Eval vs ! ! (bang bang) in functions using dplyr

rlang

#1

I am trying to wrap my head around why in one function a dplyr command will work with !! on one line but a dplyr function in another line will need eval().

I have a dataset with one column of UTC time and one of PT time and I want users to be able to pick which timezone their visualization is in.

Setup toy dataset and helper function:

library(tibble)
library(dplyr)

repro_data <- tribble(
    ~created_at, ~created_at_pt,
    "2017-12-31 00:33:11", "2017-12-31 00:33:11",
    "2018-01-01 00:03:57", "2017-12-31 16:03:57",
    "2018-01-01 14:40:18", "2018-01-01 14:40:18") %>%
    mutate(created_at    = as.POSIXct(created_at),
           created_at_pt = as.POSIXct(created_at_pt))

set_timezone <- function(timezone_str){
    if(timezone_str == 'pt'){
        tz <- quo(created_at_pt)
    }else{
        tz <- quo(created_at)
    }
    tz
}

I have been going over the Advanced R section on this but something isn’t clicking for me in understanding why !! works in the mutate but not the filter:

broken_fun <- function(timezone) {
    report_tz <- set_timezone(timezone)
    
    repro_data %>%
        filter(!!report_tz >= lubridate::ymd('2018-01-01')) %>%
        mutate(bought_day = lubridate::floor_date(!!report_tz, 'day'))
}

broken_fun('pt')
broken_fun('utc')
# Both return empty dataframes
# I think because it's comparing a date object to a... something else 

However, by using eval in the filter it works as expected:

working_fun <- function(timezone) {
    report_tz <- set_timezone(timezone)
    
    repro_data %>%
        filter(eval(report_tz) >= lubridate::ymd('2018-01-01')) %>%
        mutate(bought_day = lubridate::floor_date(!!report_tz, 'day'))
}

working_fun('pt')
working_fun('utc')
# Both return expected results filtered with new column

Using eval for both also seems to work… although when I look at other people’s code it appears that !! is preferred by most people (at least in open source)?

working_fun2 <- function(timezone) {
    report_tz <- set_timezone(timezone)
    
    repro_data %>%
        filter(eval(report_tz) >= lubridate::ymd('2018-01-01')) %>%
        mutate(bought_day = lubridate::floor_date(eval(report_tz), 'day'))
}

working_fun2('pt')
working_fun2('utc')
# Both return expected results filtered with new column

So I no have it working which is nice, but I would love to understand why the initial way did not work since I am hoping to do a lot more work with user inputs.

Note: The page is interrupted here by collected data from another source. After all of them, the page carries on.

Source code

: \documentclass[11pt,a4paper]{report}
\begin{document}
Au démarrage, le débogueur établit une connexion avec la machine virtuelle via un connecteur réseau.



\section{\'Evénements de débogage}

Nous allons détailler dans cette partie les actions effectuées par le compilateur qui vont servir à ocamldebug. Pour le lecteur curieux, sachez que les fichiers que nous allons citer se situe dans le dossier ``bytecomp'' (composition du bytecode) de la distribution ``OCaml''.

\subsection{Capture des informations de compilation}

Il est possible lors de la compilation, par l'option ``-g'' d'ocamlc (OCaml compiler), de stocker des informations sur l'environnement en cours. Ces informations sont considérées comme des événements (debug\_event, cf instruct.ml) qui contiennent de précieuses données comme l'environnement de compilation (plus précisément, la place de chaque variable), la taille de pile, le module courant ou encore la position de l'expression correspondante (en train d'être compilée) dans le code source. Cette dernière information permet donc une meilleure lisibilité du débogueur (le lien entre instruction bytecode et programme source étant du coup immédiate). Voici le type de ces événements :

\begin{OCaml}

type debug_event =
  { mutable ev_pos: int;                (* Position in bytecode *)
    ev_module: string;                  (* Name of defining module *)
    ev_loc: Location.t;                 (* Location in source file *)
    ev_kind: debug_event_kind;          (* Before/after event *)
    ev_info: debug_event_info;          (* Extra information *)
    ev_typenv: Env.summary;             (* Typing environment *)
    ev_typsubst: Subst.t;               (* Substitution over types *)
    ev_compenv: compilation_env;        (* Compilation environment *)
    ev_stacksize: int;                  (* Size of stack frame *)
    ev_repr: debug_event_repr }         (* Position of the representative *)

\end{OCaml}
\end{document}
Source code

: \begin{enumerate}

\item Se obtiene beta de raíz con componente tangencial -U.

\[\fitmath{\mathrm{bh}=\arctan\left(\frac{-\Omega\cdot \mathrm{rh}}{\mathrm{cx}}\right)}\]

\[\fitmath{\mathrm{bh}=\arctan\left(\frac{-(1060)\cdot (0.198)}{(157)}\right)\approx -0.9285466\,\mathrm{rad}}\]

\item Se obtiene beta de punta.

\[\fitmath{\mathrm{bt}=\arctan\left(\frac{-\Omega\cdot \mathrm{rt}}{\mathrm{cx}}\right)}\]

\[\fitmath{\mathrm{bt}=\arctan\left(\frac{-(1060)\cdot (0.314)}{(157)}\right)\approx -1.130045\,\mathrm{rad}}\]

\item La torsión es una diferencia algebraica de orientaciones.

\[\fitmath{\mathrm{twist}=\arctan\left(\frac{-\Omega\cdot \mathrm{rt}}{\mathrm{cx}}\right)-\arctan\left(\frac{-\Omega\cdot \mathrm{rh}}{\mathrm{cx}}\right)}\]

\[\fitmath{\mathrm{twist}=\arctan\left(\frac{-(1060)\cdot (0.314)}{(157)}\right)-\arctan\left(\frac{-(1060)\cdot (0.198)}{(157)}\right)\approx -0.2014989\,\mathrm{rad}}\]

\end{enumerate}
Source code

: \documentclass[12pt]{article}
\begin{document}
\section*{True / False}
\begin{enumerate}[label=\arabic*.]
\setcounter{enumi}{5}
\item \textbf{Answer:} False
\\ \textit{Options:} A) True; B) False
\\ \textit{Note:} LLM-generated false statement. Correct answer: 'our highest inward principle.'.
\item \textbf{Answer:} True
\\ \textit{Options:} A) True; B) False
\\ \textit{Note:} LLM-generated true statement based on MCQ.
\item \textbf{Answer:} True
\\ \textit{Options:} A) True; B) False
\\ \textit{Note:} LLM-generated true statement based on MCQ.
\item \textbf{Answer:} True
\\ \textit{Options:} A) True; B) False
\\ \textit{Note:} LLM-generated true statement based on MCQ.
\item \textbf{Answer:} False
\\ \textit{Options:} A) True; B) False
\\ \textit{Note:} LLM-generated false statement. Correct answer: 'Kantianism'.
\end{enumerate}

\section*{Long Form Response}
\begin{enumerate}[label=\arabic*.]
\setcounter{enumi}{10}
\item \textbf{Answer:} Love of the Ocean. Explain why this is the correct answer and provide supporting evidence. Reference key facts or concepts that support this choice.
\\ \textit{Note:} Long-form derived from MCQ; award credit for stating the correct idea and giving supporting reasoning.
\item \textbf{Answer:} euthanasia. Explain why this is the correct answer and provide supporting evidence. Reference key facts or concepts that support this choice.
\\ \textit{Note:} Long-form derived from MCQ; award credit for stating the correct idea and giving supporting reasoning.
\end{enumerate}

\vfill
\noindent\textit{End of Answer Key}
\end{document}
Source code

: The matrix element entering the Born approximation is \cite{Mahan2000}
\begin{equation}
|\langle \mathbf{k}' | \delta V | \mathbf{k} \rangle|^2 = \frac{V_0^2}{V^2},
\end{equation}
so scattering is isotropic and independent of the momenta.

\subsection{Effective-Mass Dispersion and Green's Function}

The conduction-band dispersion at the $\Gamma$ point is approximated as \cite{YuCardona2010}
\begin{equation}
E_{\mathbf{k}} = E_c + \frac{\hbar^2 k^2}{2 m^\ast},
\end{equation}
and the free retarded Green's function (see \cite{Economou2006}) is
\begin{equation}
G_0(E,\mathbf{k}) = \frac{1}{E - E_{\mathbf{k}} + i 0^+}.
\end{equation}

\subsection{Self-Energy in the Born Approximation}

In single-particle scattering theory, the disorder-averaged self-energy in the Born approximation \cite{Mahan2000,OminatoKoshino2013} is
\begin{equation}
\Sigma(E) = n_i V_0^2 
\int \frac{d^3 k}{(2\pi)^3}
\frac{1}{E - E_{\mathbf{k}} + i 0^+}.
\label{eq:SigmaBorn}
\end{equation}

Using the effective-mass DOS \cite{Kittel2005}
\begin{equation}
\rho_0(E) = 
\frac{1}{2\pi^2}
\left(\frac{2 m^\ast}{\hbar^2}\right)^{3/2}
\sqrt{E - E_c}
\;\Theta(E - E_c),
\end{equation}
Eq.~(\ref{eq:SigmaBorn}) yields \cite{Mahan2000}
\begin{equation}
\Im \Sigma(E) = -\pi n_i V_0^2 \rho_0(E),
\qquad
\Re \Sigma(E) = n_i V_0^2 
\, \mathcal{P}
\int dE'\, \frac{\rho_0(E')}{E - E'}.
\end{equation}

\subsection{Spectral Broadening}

Thanks in advance!

Edit: Apparently multiple exclamation points are replaced with a single one in the title section of a new post.


#2

Try filter((!!report_tz) >= lubridate::ymd('2018-01-01')) with the unquoting inside of parentheses so that report_tz gets unquoted immediately. Right now, I think the !! are being treated as negations.

The rlang docs warn about this very issue:

# The !! operator is a handy syntactic shortcut for unquoting with
# UQ().  However you need to be a bit careful with operator
# precedence. All arithmetic and comparison operators bind more
# tightly than `!`:
quo(1 +  !! (1 + 2 + 3) + 10)
#> <quosure: local>
#> ~1 + 16

# For this reason you should always wrap the unquoted expression
# with parentheses when operators are involved:
quo(1 + (!! 1 + 2 + 3) + 10)
#> <quosure: local>
#> ~1 + (6) + 10

# Or you can use the explicit unquote function:
quo(1 + UQ(1 + 2 + 3) + 10)
#> <quosure: local>
#> ~1 + 6 + 10

#3

BRILLIANT!! With your suggested change, it works perfectly.

Thank you for the link to the documentation! It’s so hard to search for punctuation and I didn’t realize !! worked in place of UQ(). The examples in this documentation are exactly what I needed to understand these better :smile:


#4

It’s because the first !report_tz is being interpreted as negation rather than !. You can turn it into function calls with

`!`(`!`(report_tz))

here is the reprex… are the results as expected?

library(tibble)
library(dplyr)
#> 
#> Attaching package: 'dplyr'
#> The following objects are masked from 'package:stats':
#> 
#>     filter, lag
#> The following objects are masked from 'package:base':
#> 
#>     intersect, setdiff, setequal, union
repro_data <- tribble(
    ~created_at, ~created_at_pt,
    "2017-12-31 00:33:11", "2017-12-31 00:33:11",
    "2018-01-01 00:03:57", "2017-12-31 16:03:57",
    "2018-01-01 14:40:18", "2018-01-01 14:40:18") %>%
    mutate(created_at    = as.POSIXct(created_at),
                 created_at_pt = as.POSIXct(created_at_pt))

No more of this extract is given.